Work item
All entries below must be given again word for word.

[Collected data entries]
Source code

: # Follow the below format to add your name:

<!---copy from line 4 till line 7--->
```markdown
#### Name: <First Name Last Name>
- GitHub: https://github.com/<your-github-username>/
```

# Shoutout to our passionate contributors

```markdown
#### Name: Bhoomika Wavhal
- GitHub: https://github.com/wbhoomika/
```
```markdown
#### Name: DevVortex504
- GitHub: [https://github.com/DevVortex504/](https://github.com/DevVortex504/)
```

The completed task
Source code

: # Follow the below format to add your name:

<!---copy from line 4 till line 7--->
```markdown
#### Name: <First Name Last Name>
- GitHub: https://github.com/<your-github-username>/
```

# Shoutout to our passionate contributors

```markdown
#### Name: Bhoomika Wavhal
- GitHub: https://github.com/wbhoomika/
```
```markdown
#### Name: DevVortex504
- GitHub: [https://github.com/DevVortex504/](https://github.com/DevVortex504/)
```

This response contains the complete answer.